WASHINGTON, DC – The Equitable Food Initiative marked its five-year anniversary in 2020 and found ways to continue training during the pandemic, while its cross-functional teams provided critical input to safety processes on farms. 

"What 2020 taught us is that fresh produce growers recognize the value of continuous improvement and social responsibility measures – even during an unprecedented pandemic," said LeAnne Ruzzamenti, director of marketing communications for EFI. "We are excited to build on that recognition and commitment and continue to help growers adapt, innovate and make a difference in the lives of farmworkers." 

The initiative now has 45 farms certified farms in four countries, with 18 more in progress, including its first operation in Peru. Through the program, more than 3,500 farmworkers and managers have been trained in continuous improvement processes.
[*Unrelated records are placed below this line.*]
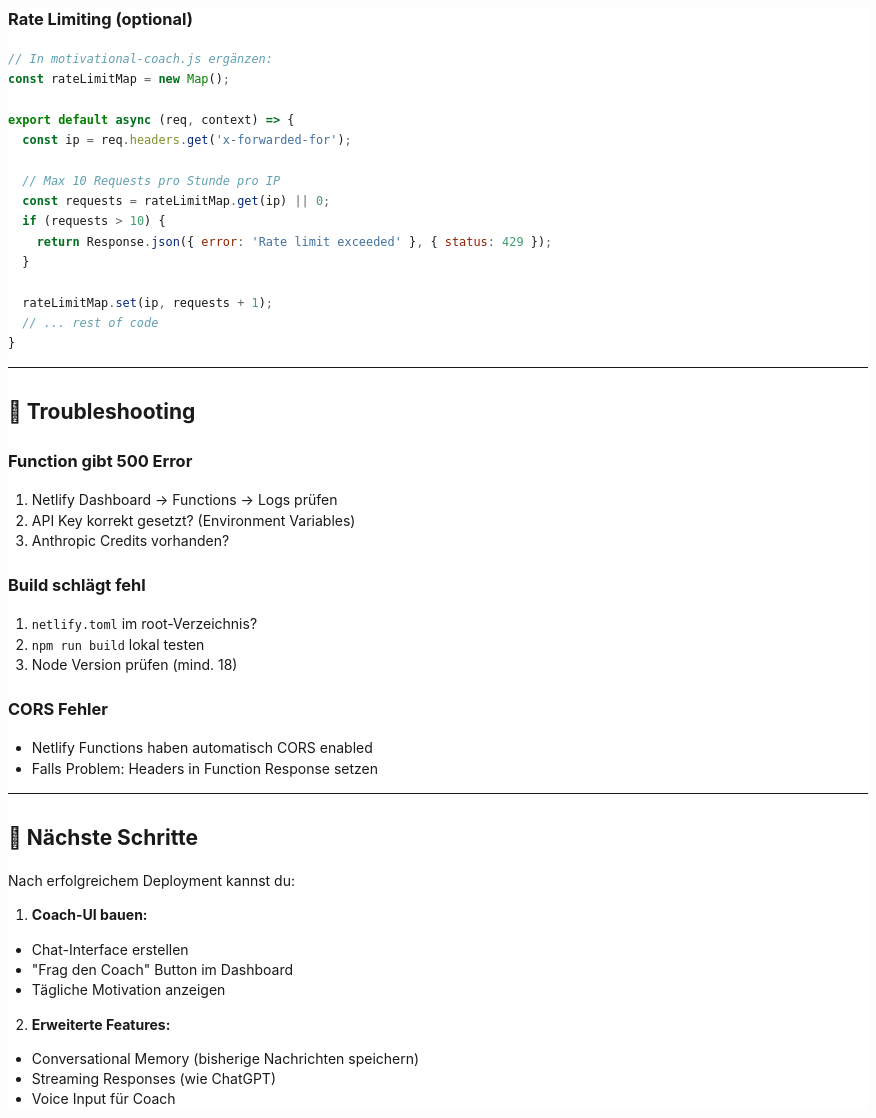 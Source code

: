 ### Rate Limiting (optional)
```javascript
// In motivational-coach.js ergänzen:
const rateLimitMap = new Map();

export default async (req, context) => {
  const ip = req.headers.get('x-forwarded-for');
  
  // Max 10 Requests pro Stunde pro IP
  const requests = rateLimitMap.get(ip) || 0;
  if (requests > 10) {
    return Response.json({ error: 'Rate limit exceeded' }, { status: 429 });
  }
  
  rateLimitMap.set(ip, requests + 1);
  // ... rest of code
}
```

---

## 🐛 Troubleshooting

### Function gibt 500 Error
1. Netlify Dashboard → Functions → Logs prüfen
2. API Key korrekt gesetzt? (Environment Variables)
3. Anthropic Credits vorhanden?

### Build schlägt fehl
1. `netlify.toml` im root-Verzeichnis?
2. `npm run build` lokal testen
3. Node Version prüfen (mind. 18)

### CORS Fehler
- Netlify Functions haben automatisch CORS enabled
- Falls Problem: Headers in Function Response setzen

---

## 🎯 Nächste Schritte

Nach erfolgreichem Deployment kannst du:

1. **Coach-UI bauen:**
  - Chat-Interface erstellen
  - "Frag den Coach" Button im Dashboard
  - Tägliche Motivation anzeigen

2. **Erweiterte Features:**
  - Conversational Memory (bisherige Nachrichten speichern)
  - Streaming Responses (wie ChatGPT)
  - Voice Input für Coach
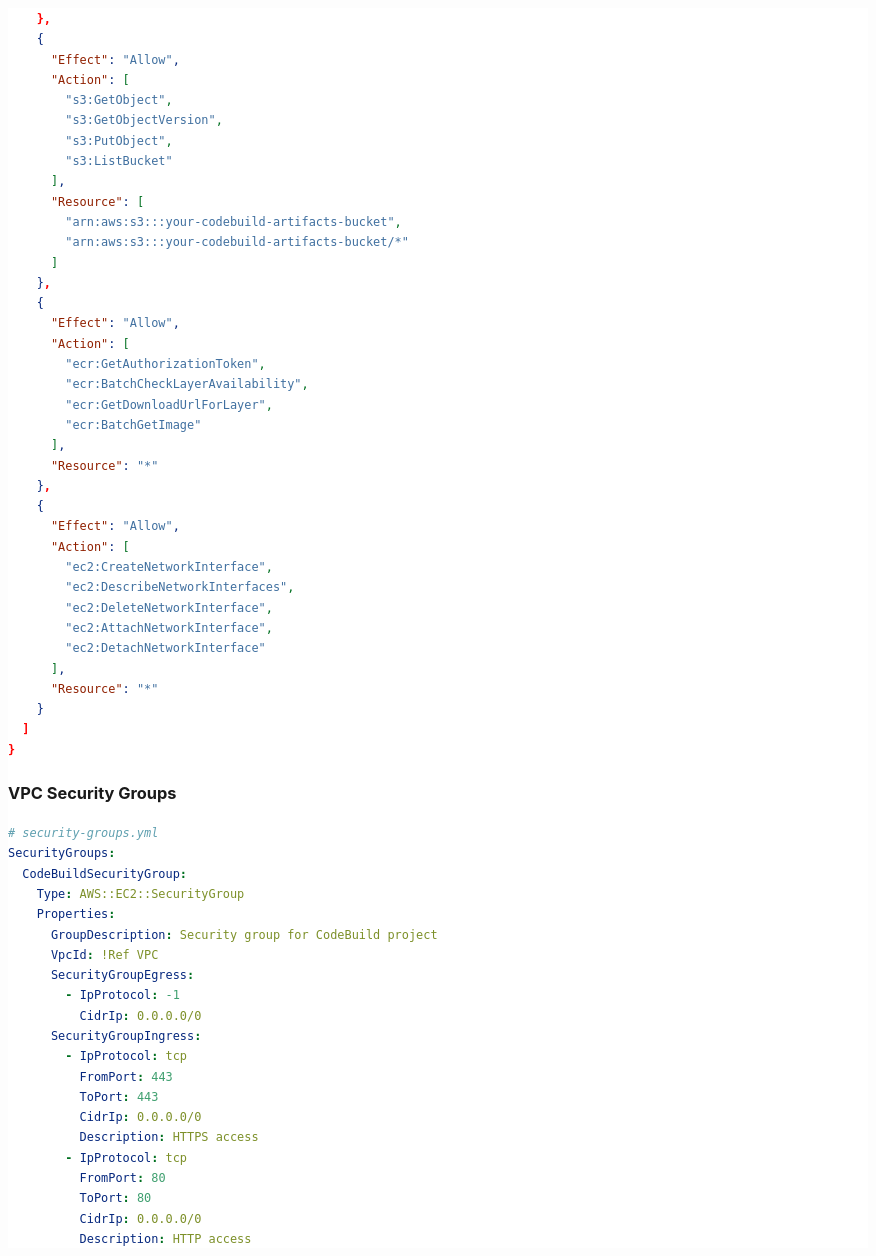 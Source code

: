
 ```json
    },
    {
      "Effect": "Allow",
      "Action": [
        "s3:GetObject",
        "s3:GetObjectVersion",
        "s3:PutObject",
        "s3:ListBucket"
      ],
      "Resource": [
        "arn:aws:s3:::your-codebuild-artifacts-bucket",
        "arn:aws:s3:::your-codebuild-artifacts-bucket/*"
      ]
    },
    {
      "Effect": "Allow",
      "Action": [
        "ecr:GetAuthorizationToken",
        "ecr:BatchCheckLayerAvailability",
        "ecr:GetDownloadUrlForLayer",
        "ecr:BatchGetImage"
      ],
      "Resource": "*"
    },
    {
      "Effect": "Allow",
      "Action": [
        "ec2:CreateNetworkInterface",
        "ec2:DescribeNetworkInterfaces",
        "ec2:DeleteNetworkInterface",
        "ec2:AttachNetworkInterface",
        "ec2:DetachNetworkInterface"
      ],
      "Resource": "*"
    }
  ]
}
```

### VPC Security Groups

```yaml
# security-groups.yml
SecurityGroups:
  CodeBuildSecurityGroup:
    Type: AWS::EC2::SecurityGroup
    Properties:
      GroupDescription: Security group for CodeBuild project
      VpcId: !Ref VPC
      SecurityGroupEgress:
        - IpProtocol: -1
          CidrIp: 0.0.0.0/0
      SecurityGroupIngress:
        - IpProtocol: tcp
          FromPort: 443
          ToPort: 443
          CidrIp: 0.0.0.0/0
          Description: HTTPS access
        - IpProtocol: tcp
          FromPort: 80
          ToPort: 80
          CidrIp: 0.0.0.0/0
          Description: HTTP access
```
Nearly $10 million has been paid to workers as bonuses and working conditions for 52,000 workers have improved. 

During the pandemic, EFI staff and its partners moved to remote training and audits to clarify what additional safety practices are required that help protect workforces from COVID-19. 

Juan Perez, an EFI-trained farmworker with Andrew & Williamson Fresh Produce/GoodFarms, acknowledged the cultural change that EFI creates. 

"We didn't know much about a global pandemic, but thanks to the EFI program we are trained to adapt to any type of issue." Perez said. "The things we learned and practiced at work also allowed me to bring this knowledge home and share it with my family and my community to help keep more people safe."